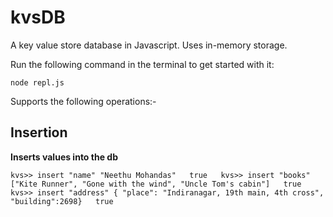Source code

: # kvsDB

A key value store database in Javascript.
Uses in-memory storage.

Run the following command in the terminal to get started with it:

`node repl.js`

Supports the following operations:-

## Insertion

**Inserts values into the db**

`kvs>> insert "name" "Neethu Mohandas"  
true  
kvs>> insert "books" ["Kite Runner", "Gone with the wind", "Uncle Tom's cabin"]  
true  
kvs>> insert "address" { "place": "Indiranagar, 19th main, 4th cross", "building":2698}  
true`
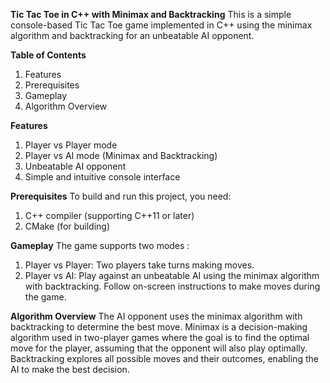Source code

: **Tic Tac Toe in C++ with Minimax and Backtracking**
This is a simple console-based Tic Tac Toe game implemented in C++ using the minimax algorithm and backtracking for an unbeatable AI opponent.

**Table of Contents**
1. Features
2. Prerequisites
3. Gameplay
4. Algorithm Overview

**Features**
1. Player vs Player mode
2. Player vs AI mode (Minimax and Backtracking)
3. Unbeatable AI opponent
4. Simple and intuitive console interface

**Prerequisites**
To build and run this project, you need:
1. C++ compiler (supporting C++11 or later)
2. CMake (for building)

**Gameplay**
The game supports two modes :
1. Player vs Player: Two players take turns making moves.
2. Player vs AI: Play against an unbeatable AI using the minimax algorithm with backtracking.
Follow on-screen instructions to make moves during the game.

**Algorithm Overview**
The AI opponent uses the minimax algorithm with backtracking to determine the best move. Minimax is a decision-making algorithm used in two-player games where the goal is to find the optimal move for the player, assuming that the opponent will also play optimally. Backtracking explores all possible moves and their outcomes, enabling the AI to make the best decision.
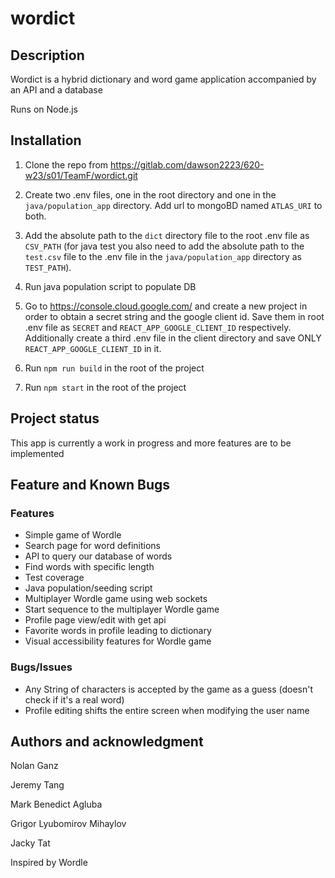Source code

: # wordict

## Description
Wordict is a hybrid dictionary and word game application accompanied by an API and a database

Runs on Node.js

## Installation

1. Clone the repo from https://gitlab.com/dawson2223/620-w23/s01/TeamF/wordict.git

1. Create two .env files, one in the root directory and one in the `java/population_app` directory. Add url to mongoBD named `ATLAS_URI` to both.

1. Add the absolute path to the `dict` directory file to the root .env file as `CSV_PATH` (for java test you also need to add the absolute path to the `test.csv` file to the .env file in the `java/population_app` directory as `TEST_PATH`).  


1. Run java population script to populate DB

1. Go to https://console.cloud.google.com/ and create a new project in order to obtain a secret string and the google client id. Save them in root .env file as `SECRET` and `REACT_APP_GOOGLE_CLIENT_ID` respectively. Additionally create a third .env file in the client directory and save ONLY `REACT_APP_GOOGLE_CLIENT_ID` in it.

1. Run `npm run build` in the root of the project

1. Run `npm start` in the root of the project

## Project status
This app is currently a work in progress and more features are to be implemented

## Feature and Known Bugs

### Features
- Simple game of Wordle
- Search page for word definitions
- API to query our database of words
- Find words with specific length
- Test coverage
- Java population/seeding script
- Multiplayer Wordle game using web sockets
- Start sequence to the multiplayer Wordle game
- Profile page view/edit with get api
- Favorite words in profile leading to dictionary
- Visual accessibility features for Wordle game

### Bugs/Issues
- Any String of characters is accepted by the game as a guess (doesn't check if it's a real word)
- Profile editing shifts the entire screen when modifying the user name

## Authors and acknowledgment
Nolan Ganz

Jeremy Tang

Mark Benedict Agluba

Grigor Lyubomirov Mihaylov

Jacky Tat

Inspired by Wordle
======
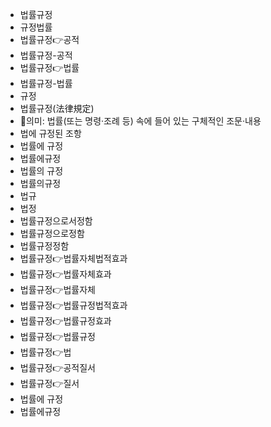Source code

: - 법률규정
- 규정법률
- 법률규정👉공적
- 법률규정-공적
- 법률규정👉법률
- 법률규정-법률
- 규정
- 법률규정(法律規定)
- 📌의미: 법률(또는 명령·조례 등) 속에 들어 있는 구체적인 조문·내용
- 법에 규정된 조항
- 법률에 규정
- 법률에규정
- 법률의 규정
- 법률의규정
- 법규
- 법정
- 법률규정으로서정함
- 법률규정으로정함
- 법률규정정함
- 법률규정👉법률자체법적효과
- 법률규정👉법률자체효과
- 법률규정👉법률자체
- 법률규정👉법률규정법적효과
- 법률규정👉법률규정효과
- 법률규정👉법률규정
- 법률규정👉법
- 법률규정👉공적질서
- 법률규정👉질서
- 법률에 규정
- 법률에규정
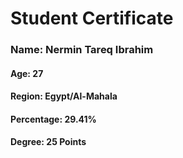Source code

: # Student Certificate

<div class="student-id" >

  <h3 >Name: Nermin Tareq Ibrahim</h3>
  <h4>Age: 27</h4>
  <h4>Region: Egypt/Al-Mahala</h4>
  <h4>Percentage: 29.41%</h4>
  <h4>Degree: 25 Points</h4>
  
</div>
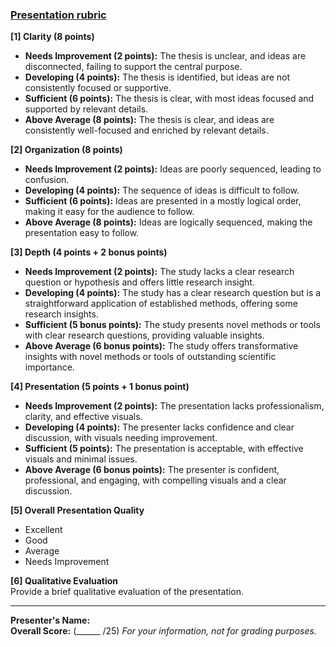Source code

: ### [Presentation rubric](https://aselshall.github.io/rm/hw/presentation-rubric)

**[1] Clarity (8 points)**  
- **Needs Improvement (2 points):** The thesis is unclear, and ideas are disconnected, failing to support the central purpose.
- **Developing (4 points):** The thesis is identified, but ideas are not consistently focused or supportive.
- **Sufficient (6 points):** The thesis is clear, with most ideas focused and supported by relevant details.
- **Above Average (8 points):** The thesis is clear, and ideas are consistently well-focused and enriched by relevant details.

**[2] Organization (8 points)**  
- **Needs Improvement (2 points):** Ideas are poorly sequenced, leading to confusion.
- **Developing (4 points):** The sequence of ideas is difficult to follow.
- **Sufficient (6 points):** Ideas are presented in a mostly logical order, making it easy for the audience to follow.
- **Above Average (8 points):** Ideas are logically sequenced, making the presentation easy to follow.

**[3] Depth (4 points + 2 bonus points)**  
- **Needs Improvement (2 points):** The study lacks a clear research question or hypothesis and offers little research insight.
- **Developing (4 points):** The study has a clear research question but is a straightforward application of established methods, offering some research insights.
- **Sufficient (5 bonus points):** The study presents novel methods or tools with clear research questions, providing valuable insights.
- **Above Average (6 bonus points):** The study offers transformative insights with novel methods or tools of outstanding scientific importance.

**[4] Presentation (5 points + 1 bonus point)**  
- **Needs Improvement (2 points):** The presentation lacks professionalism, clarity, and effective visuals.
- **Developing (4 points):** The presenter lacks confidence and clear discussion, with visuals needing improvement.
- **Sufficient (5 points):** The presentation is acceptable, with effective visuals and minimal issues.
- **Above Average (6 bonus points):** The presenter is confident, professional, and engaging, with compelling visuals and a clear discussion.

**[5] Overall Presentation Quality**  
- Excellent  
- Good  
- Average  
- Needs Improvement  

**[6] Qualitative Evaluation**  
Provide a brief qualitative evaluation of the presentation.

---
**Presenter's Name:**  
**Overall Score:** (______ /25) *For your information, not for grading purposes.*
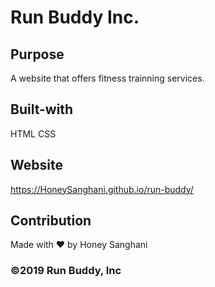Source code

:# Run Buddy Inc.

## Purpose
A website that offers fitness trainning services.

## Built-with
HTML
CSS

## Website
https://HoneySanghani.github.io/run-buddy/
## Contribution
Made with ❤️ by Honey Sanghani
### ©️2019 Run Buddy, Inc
======
TASK OBJECTIVE → Locate the word "tools" in the entries, and copy every line where it is found.

EXPECTED ANSWER →
- **Sufficient (5 bonus points):** The study presents novel methods or tools with clear research questions, providing valuable insights.
- **Above Average (6 bonus points):** The study offers transformative insights with novel methods or tools of outstanding scientific importance.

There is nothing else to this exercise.